Broadcast (Pub/Sub with Ring) #

final (tx, broadcast) = XChannel.broadcast<int>(capacity: 16);

// Subscriber 1 (starts from now)
final sub1 = broadcast.subscribe();

// Subscriber 2 (replays last 5 items)
final sub2 = broadcast.subscribe(replay: 5);

await tx.send(42);

// Both receive 42
final val1 = await sub1.recv();
final val2 = await sub2.recv();

Rate Limiting (Sender-side) #

Crucial for avoiding cross-isolate overhead on high-frequency events.

final (tx, rx) = XChannel.mpsc<double>();

// Only send at most 1 item every 100ms
final throttled = tx.throttle(const Duration(milliseconds: 100));

// Wait for silence (100ms) before sending last value
final debounced = tx.debounce(const Duration(milliseconds: 100));

// Usage:
onSliderChanged(val) => throttled.send(val);
onSearchQuery(text) => debounced.send(text);

🔔 Notify (lightweight wakeups) #

A tiny synchronization primitive to signal tasks without passing data.
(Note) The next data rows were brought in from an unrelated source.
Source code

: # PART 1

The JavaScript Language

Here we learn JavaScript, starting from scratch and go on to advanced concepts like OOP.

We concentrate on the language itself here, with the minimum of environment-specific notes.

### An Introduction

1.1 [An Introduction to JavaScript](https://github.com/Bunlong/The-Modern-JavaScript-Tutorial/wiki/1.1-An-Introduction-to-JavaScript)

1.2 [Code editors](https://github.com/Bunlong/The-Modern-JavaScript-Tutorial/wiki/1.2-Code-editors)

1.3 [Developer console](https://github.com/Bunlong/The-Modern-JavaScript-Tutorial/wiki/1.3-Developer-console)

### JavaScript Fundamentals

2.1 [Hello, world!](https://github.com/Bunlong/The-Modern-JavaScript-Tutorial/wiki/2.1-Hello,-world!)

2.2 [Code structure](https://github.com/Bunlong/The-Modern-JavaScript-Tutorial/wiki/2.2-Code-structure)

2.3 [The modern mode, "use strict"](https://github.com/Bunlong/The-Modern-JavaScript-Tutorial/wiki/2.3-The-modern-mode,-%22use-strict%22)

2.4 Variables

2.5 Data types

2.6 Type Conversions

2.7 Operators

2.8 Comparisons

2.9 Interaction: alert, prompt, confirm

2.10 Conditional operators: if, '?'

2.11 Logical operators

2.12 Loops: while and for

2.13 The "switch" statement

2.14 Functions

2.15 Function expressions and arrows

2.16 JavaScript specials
• notified() → returns a (Future<void>, cancel) pair.
  • If a permit is available, it completes immediately and consumes one permit.
  • Otherwise it registers a waiter until notified or canceled.
• notifyOne() → wakes one waiter or stores one permit if none is waiting.
• notifyAll() → wakes all current waiters (does not store permits).
• close() → wakes everyone with disconnected.
• Integrates with XSelect via onFuture.

import 'package:cross_channel/cross_channel.dart';

final n = Notify();

// Waiter
final (f, cancel) = n.notified();
// ... later: cancel();  // optional

// Notifiers
n.notifyOne(); // or
n.notifyAll();

// With XSelect
final (fu, _) = n.notified();
await XSelect.run<void>((s) => s
  ..onFuture<void>(fu, (_) => null, tag: 'notify')
  ..onTick(Ticker.every(const Duration(seconds: 1)), () => null, tag: 'tick')
);

🧰 XSelect (futures/streams/receivers/timers) #

XSelect lets you race multiple asynchronous branches and cancel the losers.

Cheat-sheet

• Channels (Receiver)

  • onRecv(rx, (RecvResult

  • onRecvValue(rx, (T) -> R, {onDisconnected, tag})

  • onRecvError(rx, (Object, StackTrace?) -> R

• Notify

  • onNotify(Notify n, R Function() body, {Object? tag})
  • onNotifyOnce(Notify n, R Function() body, {Object? tag})

• Futures

  • onFuture(future, (T) -> R, {tag})

  • onFutureValue(future, (T) -> R, {tag})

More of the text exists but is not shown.